It is now up to commissioners to determine how to make the four-percent cut that they have asked of all department heads.
“He said he feels like he can’t cut anything,” Commissioner Dan Wright said during a budget talk Tuesday afternoon. Wright referred specifically to a letter the commission received from Tirey following their conversation with him at their last work session.
Tirey, who was not at Tuesday’s work session, said in a telephone interview after the meeting that he felt his budgets were already “bare bones.”
“I’m not going to endanger the public or the citizens of this county. They’re going to make those decisions,” Tirey said.
Tirey added that his department is currently struggling to keep up with its calls and caseload.
“I don’t have the personnel or the vehicles that I once did,” Tirey said.
Chairman Billy Luster said during the work session that he has already trimmed the jail’s $3.2 million budget by four percent.
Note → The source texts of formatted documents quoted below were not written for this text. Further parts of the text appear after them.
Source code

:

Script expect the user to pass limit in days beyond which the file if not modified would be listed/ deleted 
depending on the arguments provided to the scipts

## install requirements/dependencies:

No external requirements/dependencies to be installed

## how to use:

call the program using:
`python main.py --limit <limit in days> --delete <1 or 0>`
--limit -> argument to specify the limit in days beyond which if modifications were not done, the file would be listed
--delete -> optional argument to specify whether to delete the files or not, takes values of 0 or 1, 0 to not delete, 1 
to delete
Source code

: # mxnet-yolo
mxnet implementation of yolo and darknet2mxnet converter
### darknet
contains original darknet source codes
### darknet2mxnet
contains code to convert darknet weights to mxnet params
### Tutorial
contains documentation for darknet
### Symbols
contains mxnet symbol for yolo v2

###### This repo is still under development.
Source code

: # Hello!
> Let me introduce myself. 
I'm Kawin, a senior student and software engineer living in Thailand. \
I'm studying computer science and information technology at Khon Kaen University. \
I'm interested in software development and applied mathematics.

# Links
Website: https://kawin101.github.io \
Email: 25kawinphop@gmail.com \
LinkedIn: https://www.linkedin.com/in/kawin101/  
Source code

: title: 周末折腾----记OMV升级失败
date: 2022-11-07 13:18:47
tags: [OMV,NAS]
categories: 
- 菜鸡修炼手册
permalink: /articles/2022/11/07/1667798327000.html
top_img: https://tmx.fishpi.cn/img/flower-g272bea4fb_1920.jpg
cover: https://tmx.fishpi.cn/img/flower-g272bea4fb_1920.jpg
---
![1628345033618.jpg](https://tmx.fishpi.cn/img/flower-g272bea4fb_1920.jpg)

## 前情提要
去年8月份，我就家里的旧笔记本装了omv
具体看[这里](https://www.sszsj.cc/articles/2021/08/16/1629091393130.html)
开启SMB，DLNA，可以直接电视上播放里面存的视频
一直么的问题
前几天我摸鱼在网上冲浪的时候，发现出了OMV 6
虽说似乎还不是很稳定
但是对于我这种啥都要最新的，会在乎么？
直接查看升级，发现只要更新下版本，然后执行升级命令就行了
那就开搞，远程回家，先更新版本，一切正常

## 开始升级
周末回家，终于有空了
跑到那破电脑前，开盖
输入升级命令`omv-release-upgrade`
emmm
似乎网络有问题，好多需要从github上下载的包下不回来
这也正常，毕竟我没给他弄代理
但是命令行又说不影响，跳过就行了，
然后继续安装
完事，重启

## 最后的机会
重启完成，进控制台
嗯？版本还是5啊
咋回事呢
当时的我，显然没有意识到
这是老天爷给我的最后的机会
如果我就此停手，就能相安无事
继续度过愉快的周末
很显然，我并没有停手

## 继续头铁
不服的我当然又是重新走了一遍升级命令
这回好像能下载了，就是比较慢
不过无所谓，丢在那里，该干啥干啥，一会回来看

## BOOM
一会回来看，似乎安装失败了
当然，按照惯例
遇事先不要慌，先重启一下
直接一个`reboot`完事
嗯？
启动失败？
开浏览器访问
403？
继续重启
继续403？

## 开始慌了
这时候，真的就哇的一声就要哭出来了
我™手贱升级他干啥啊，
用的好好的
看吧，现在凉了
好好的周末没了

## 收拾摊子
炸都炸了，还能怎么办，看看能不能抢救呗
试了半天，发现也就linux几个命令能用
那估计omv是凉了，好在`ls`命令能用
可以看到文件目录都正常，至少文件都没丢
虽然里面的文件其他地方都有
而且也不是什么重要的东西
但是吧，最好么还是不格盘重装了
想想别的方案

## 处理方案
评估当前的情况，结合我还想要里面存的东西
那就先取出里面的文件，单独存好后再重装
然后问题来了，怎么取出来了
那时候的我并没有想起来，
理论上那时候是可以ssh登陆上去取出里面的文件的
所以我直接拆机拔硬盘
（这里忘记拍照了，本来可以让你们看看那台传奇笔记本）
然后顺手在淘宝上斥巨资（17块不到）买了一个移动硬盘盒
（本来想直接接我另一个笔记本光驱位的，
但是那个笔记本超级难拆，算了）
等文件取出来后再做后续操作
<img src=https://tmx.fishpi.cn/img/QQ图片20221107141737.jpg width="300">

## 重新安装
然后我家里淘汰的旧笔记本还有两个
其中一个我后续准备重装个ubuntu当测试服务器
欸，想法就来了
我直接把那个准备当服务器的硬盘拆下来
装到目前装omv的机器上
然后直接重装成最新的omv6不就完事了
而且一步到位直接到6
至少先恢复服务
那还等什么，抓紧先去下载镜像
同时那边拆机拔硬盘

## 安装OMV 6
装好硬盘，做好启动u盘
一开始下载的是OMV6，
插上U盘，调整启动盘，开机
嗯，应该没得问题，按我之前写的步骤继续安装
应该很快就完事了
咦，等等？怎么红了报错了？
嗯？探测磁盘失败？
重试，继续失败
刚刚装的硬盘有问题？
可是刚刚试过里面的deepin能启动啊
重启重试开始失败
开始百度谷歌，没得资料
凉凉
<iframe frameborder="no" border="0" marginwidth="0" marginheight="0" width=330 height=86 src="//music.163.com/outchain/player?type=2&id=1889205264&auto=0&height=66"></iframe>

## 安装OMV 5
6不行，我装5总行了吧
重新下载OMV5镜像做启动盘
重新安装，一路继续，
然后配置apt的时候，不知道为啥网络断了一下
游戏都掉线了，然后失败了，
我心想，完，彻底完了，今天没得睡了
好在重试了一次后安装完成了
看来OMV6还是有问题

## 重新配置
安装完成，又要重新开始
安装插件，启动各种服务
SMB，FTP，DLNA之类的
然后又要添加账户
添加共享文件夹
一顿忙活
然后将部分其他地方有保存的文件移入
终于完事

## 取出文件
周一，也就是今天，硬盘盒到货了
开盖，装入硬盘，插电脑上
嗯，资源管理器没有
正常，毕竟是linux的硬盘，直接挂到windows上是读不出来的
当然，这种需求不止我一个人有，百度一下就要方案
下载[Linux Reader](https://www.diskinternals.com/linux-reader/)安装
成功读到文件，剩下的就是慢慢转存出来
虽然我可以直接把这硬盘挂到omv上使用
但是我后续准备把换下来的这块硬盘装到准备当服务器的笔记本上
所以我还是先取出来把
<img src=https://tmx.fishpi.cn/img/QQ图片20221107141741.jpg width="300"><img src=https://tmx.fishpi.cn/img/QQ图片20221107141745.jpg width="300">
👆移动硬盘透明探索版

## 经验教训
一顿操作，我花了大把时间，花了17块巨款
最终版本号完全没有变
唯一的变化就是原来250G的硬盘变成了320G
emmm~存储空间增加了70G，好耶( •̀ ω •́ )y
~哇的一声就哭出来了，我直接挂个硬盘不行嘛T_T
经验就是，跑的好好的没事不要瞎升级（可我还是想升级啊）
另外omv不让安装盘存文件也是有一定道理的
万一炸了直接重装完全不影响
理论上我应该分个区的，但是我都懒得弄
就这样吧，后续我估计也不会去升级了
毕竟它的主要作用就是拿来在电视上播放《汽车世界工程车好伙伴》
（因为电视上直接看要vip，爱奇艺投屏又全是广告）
Commissioner Keith Davis said he believed the same could be done for the $2.3 million budget that has been proposed for the sheriff’s office.
“It’s only fair if the other department heads are trimming theirs by four percent, and I think there’s room for a four-percent trim in the sheriff’s office without jeopardizing public safety,” Davis said.
Davis added that approximately $92,000 would have to be cut from the sheriff’s office budget in order to reach the four percent threshold.
Commissioner Steven Aderholt said if Tirey’s wish is for the commission to determine the budgets, then they should do so for each individual line item.
Davis pointed out that conversations with county employees would be helpful in determining which cuts to make.
“If we have to go that route, I think that involves us interviewing folks who work at the jail and the sheriff’s office to get an idea of staffing, what their needs are, how the management is,” Davis said.
Aderholt also recommended inviting Tirey to the next bugdet work session, which is scheduled for Tuesday, Sept. 10 at 1 p.m.
The commission met with several other department heads on Tuesday. All of their proposed budgets, which included the suggested four-percent cut, met with the board’s approval.
Commissioners stated in their first budget meeting in August that across the board cuts would be needed to prepare for 2018, when an 11-year-old, $27 million debt will come due.